▶ _Work request_
Starting with the line that contains "units and magnitude." and stopping after the line that contains "of education is", copy the entries below exactly. Include nothing else.
# # #
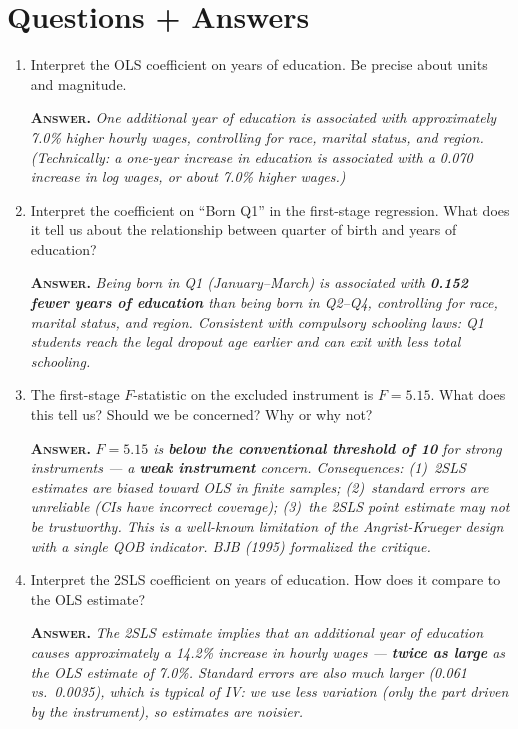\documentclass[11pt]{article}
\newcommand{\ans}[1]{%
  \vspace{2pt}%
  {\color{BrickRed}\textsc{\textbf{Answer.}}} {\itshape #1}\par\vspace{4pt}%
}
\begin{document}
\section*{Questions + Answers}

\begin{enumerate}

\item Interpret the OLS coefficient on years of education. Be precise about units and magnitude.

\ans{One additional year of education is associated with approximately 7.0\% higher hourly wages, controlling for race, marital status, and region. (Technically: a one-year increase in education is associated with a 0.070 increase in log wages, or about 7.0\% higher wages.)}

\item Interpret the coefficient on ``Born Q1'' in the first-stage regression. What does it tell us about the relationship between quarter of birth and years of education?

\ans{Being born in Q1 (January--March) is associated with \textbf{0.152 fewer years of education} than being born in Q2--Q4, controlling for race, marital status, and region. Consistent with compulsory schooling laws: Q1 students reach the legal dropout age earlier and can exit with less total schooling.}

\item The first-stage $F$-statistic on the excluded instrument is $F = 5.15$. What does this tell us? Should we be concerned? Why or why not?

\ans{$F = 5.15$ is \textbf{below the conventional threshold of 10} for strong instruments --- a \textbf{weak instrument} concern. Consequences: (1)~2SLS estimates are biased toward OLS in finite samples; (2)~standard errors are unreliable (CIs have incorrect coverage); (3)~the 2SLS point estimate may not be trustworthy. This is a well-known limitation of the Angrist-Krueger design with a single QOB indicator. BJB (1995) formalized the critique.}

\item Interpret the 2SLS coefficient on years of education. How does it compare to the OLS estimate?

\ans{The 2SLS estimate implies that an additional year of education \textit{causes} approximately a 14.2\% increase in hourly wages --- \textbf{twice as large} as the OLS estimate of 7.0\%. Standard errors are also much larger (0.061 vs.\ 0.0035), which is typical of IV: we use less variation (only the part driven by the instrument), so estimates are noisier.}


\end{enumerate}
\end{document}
# # #
▶ _Expected answer_
\item Interpret the OLS coefficient on years of education. Be precise about units and magnitude.

\ans{One additional year of education is associated with approximately 7.0\% higher hourly wages, controlling for race, marital status, and region. (Technically: a one-year increase in education is associated with a 0.070 increase in log wages, or about 7.0\% higher wages.)}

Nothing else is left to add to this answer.